On Saturday night, July 5, 1947, rancher W.W. “Mac” Brazel made a trip from his remote ranch to town, Corona, New Mexico. The ranch had no phone and no radio, leaving Brazel unaware of the flying saucer craze of the prior ten days.
As a result, it was not until Saturday night that Brazel connected debris he’d found three weeks earlier with the flying disks in the news. The debris – tinfoil, rubber, and thin wooden beams – had been scattered across a square mile of the ranch. Brazel previously had gathered it and pushed it under some brush to dispose of it.
When Brazel heard stories of silvery flying discs that Saturday night in Corona, he decided to gather up his prior find.
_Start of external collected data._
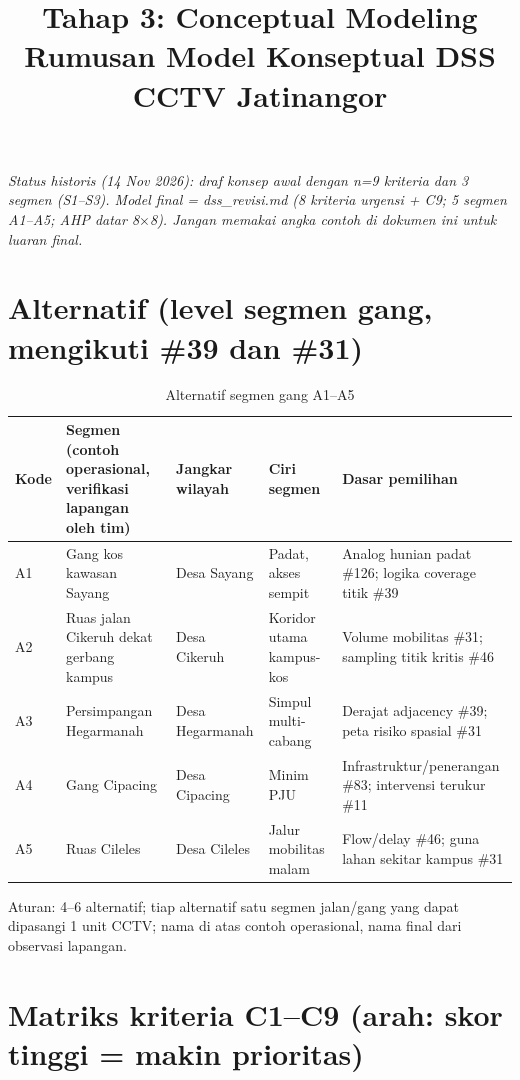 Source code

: \documentclass[a4paper,11pt]{article}
\title{Tahap 3: Conceptual Modeling\\
\large Rumusan Model Konseptual DSS CCTV Jatinangor}
\date{}
\begin{document}
\maketitle

\noindent\textit{Status historis (14 Nov 2026): draf konsep awal dengan n=9 kriteria dan 3 segmen (S1--S3). Model final = dss\_revisi.md (8 kriteria urgensi + C9; 5 segmen A1--A5; AHP datar 8$\times$8). Jangan memakai angka contoh di dokumen ini untuk luaran final.}

\section{Alternatif (level segmen gang, mengikuti \#39 dan \#31)}

\begin{table}[htbp]
\centering
\small
\setlength{\tabcolsep}{3pt}
\begin{tabular}{p{1.0cm}p{3.2cm}p{1.8cm}p{2.8cm}p{5.0cm}}
\toprule
\textbf{Kode} & \textbf{Segmen (contoh operasional, verifikasi lapangan oleh tim)} & \textbf{Jangkar wilayah} & \textbf{Ciri segmen} & \textbf{Dasar pemilihan} \\
\midrule
A1 & Gang kos kawasan Sayang & Desa Sayang & Padat, akses sempit & Analog hunian padat \#126; logika coverage titik \#39 \\
A2 & Ruas jalan Cikeruh dekat gerbang kampus & Desa Cikeruh & Koridor utama kampus-kos & Volume mobilitas \#31; sampling titik kritis \#46 \\
A3 & Persimpangan Hegarmanah & Desa Hegarmanah & Simpul multi-cabang & Derajat adjacency \#39; peta risiko spasial \#31 \\
A4 & Gang Cipacing & Desa Cipacing & Minim PJU & Infrastruktur/penerangan \#83; intervensi terukur \#11 \\
A5 & Ruas Cileles & Desa Cileles & Jalur mobilitas malam & Flow/delay \#46; guna lahan sekitar kampus \#31 \\
\bottomrule
\end{tabular}
\caption{Alternatif segmen gang A1--A5}
\end{table}

Aturan: 4--6 alternatif; tiap alternatif satu segmen jalan/gang yang dapat dipasangi 1 unit CCTV; nama di atas contoh operasional, nama final dari observasi lapangan.

\section{Matriks kriteria C1--C9 (arah: skor tinggi = makin prioritas)}
\end{document}
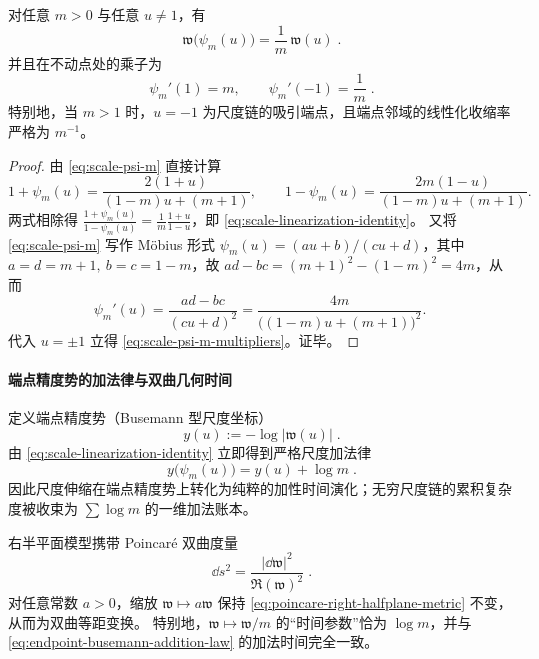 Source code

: \begin{proposition}[严格线性化恒等式与端点乘子]\label{prop:scale-linearization-identity-multipliers}
对任意 \(m>0\) 与任意 \(u\neq 1\)，有
\begin{equation}\label{eq:scale-linearization-identity}
\boxed{\;\mathfrak{w}\!\bigl(\psi_m(u)\bigr)=\frac{1}{m}\,\mathfrak{w}(u)\; }.
\end{equation}
并且在不动点处的乘子为
\begin{equation}\label{eq:scale-psi-m-multipliers}
\boxed{\;\psi_m'(1)=m,\qquad \psi_m'(-1)=\frac{1}{m}\; }.
\end{equation}
特别地，当 \(m>1\) 时，\(u=-1\) 为尺度链的吸引端点，且端点邻域的线性化收缩率严格为 \(m^{-1}\)。
\end{proposition}
\begin{proof}
由 \eqref{eq:scale-psi-m} 直接计算
\[
1+\psi_m(u)=\frac{2(1+u)}{(1-m)u+(m+1)},
\qquad
1-\psi_m(u)=\frac{2m(1-u)}{(1-m)u+(m+1)}.
\]
两式相除得
\(
\frac{1+\psi_m(u)}{1-\psi_m(u)}=\frac{1}{m}\frac{1+u}{1-u}
\)，即 \eqref{eq:scale-linearization-identity}。
又将 \eqref{eq:scale-psi-m} 写作 Möbius 形式 \(\psi_m(u)=(au+b)/(cu+d)\)，其中
\(
a=d=m+1,\ b=c=1-m
\)，故 \(ad-bc=(m+1)^2-(1-m)^2=4m\)，从而
\[
\psi_m'(u)=\frac{ad-bc}{(cu+d)^2}=\frac{4m}{\bigl((1-m)u+(m+1)\bigr)^2}.
\]
代入 \(u=\pm 1\) 立得 \eqref{eq:scale-psi-m-multipliers}。证毕。
\end{proof}

\paragraph{端点精度势的加法律与双曲几何时间}
定义端点精度势（Busemann 型尺度坐标）
\begin{equation}\label{eq:endpoint-busemann-potential}
\boxed{\;y(u):=-\log|\mathfrak{w}(u)|\; }.
\end{equation}
由 \eqref{eq:scale-linearization-identity} 立即得到严格尺度加法律
\begin{equation}\label{eq:endpoint-busemann-addition-law}
\boxed{\;y\!\bigl(\psi_m(u)\bigr)=y(u)+\log m\; }.
\end{equation}
因此尺度伸缩在端点精度势上转化为纯粹的加性时间演化；无穷尺度链的累积复杂度被收束为 \(\sum\log m\) 的一维加法账本。

\medskip
右半平面模型携带 Poincar{\'e} 双曲度量
\begin{equation}\label{eq:poincare-right-halfplane-metric}
\boxed{\;\dd s^{2}=\frac{|\dd \mathfrak{w}|^{2}}{\Re(\mathfrak{w})^{2}}\; }.
\end{equation}
对任意常数 \(a>0\)，缩放 \(\mathfrak{w}\mapsto a\mathfrak{w}\) 保持 \eqref{eq:poincare-right-halfplane-metric} 不变，从而为双曲等距变换。
特别地，\(\mathfrak{w}\mapsto \mathfrak{w}/m\) 的“时间参数”恰为 \(\log m\)，并与 \eqref{eq:endpoint-busemann-addition-law} 的加法时间完全一致。

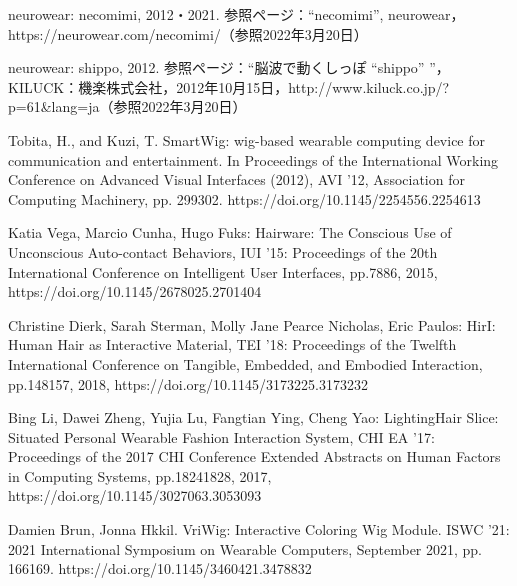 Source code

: \documentclass[a4paper]{jsarticle}
\begin{document}
\begin{thebibliography}{999}

 neurowear: necomimi, 2012・2021. 参照ページ：“necomimi”, neurowear，https://neurowear.com/necomimi/（参照2022年3月20日）

neurowear: shippo, 2012. 参照ページ：“脳波で動くしっぽ “shippo” ”，KILUCK：機楽株式会社，2012年10月15日，http://www.kiluck.co.jp/?p=61\&lang=ja（参照2022年3月20日）
  
Tobita, H., and Kuzi, T. SmartWig: wig-based wearable computing device for communication and entertainment. In Proceedings of the International Working Conference on Advanced Visual Interfaces (2012), AVI ’12, Association for Computing Machinery, pp. 299302. https://doi.org/10.1145/2254556.2254613

Katia Vega, Marcio Cunha, Hugo Fuks: Hairware: The Conscious Use of Unconscious Auto-contact Behaviors, IUI '15: Proceedings of the 20th International Conference on Intelligent User Interfaces, pp.7886, 2015, https://doi.org/10.1145/2678025.2701404

Christine Dierk, Sarah Sterman, Molly Jane Pearce Nicholas, Eric Paulos: HirI: Human Hair as Interactive Material, TEI '18: Proceedings of the Twelfth International Conference on Tangible, Embedded, and Embodied Interaction, pp.148157, 2018, https://doi.org/10.1145/3173225.3173232

Bing Li, Dawei Zheng, Yujia Lu, Fangtian Ying, Cheng Yao: LightingHair Slice: Situated Personal Wearable Fashion Interaction System, CHI EA '17: Proceedings of the 2017 CHI Conference Extended Abstracts on Human Factors in Computing Systems, pp.18241828, 2017, https://doi.org/10.1145/3027063.3053093

Damien Brun,  Jonna Hkkil. VriWig: Interactive Coloring Wig Module. ISWC '21: 2021 International Symposium on Wearable Computers, September 2021,  pp. 166169. https://doi.org/10.1145/3460421.3478832

\end{thebibliography}
\end{document}
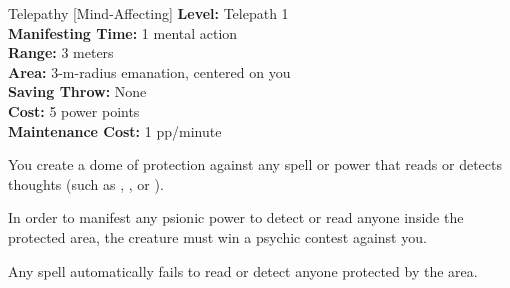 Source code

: {Telepathy [Mind-Affecting]}
{
	\textbf{Level:}
	Telepath 1\\
	\textbf{Manifesting Time:}
	1 mental action\\
	\textbf{Range:}
	3 meters\\
	\textbf{Area:}
	3-m-radius emanation, centered on you\\
	\textbf{Saving Throw:}
	None\\
	\textbf{Cost:}
	5 power points\\
	\textbf{Maintenance Cost:}
	1 pp/minute\\
}
{
	You create a dome of protection against any spell or power that reads or detects thoughts (such as , , or ).

	In order to manifest any psionic power to detect or read anyone inside the protected area, the creature must win a psychic contest against you.

	Any spell automatically fails to read or detect anyone protected by the area.
}
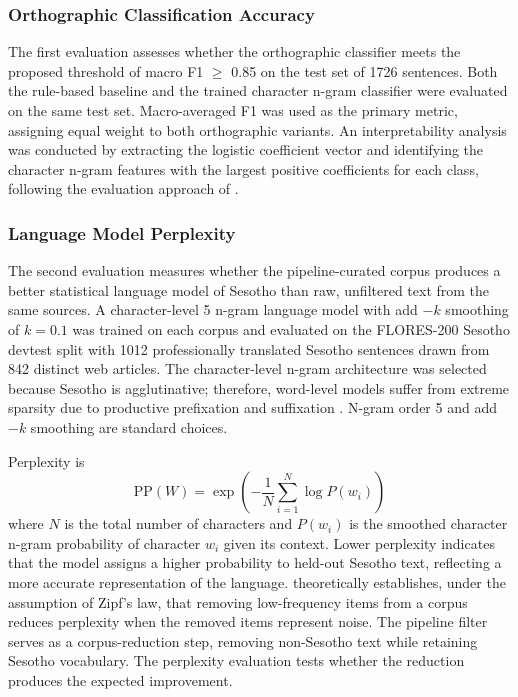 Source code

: \documentclass[12pt]{ThesisRU}
\begin{document}
\subsubsection{Orthographic Classification Accuracy}

The first evaluation assesses whether the orthographic classifier meets the proposed threshold of macro F1 $\geq$ 0.85 on the test set of 1726 sentences. Both the rule-based baseline and the trained character n-gram classifier were evaluated on the same test set. Macro-averaged F1 was used as the primary metric, assigning equal weight to both orthographic variants. An interpretability analysis was conducted by extracting the logistic coefficient vector and identifying the character n-gram features with the largest positive coefficients for each class, following the evaluation approach of \citet{de2024data}.

\subsubsection{Language Model Perplexity}

The second evaluation measures whether the pipeline-curated corpus produces a better statistical language model of Sesotho than raw, unfiltered text from the same sources. A character-level 5 n-gram language model with add $-k$ smoothing of $k=0.1$ was trained on each corpus and evaluated on the FLORES-200 Sesotho devtest split \citep{nllb2022} with 1012 professionally translated Sesotho sentences drawn from 842 distinct web articles. The character-level n-gram architecture was selected because Sesotho is agglutinative; therefore, word-level models suffer from extreme sparsity due to productive prefixation and suffixation \citep{kambarami2021computational}. N-gram order 5 and add $-k$ smoothing are standard choices.

Perplexity is 
\begin{equation}
    \text{PP}(W) = \exp\!\left(-\frac{1}{N} \sum_{i=1}^{N} \log P(w_i)\right)
\end{equation}
where $N$ is the total number of characters and $P(w_i)$ is the smoothed character n-gram probability of character $w_i$ given its context. Lower perplexity indicates that the model assigns a higher probability to held-out Sesotho text, reflecting a more accurate representation of the language. \citet{kobayashi2014perplexity} theoretically establishes, under the assumption of Zipf's law, that removing low-frequency items from a corpus reduces perplexity when the removed items represent noise. The pipeline filter serves as a corpus-reduction step, removing non-Sesotho text while retaining Sesotho vocabulary. The perplexity evaluation tests whether the reduction produces the expected improvement. 
\end{document}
On Sunday, July 6, Brazel dug out the debris and on Monday, July 7, he took it in to the sheriff’s office in Roswell. The sheriff called Roswell Army Air Field, which assigned the matter to Major Jesse Marcel. Brazel took Marcel back to the debris site, and the two gathered up more pieces of rubber and tinfoil. Marcel took the material home on Monday night.
On Tuesday morning, July 8, Marcel took the material to his base commander, Colonel William Blanchard. Blanchard reported the finding to General Roger Ramey at Fort Worth Army Air Field (FWAAF). General Ramey ordered the material flown to FWAAF immediately. Marcel boarded a B-29 Superfortress and made the flight to FWAAF.
On July 8, 1947, RAAF public information officer Walter Haut issued a press release stating that personnel from the field’s 509th Operations Group had recovered a “flying disc”, which had landed on a ranch near Roswell.
The many rumors regarding the flying disc became a reality yesterday when the intelligence office of the 509th Bomb group of the Eighth Air Force, Roswell Army Air Field, was fortunate enough to gain possession of a disc through the cooperation of one of the local ranchers and the sheriff’s office of Chaves County.
The flying object landed on a ranch near Roswell sometime last week. Not having phone facilities, the rancher stored the disc until such time as he was able to contact the sheriff’s office, who in turn notified Maj. Jesse A. Marcel of the 509th Bomb Group Intelligence Office.
Action was immediately taken and the disc was picked up at the rancher’s home. It was inspected at the Roswell Army Air Field and subsequently loaned by Major Marcel to higher headquarters.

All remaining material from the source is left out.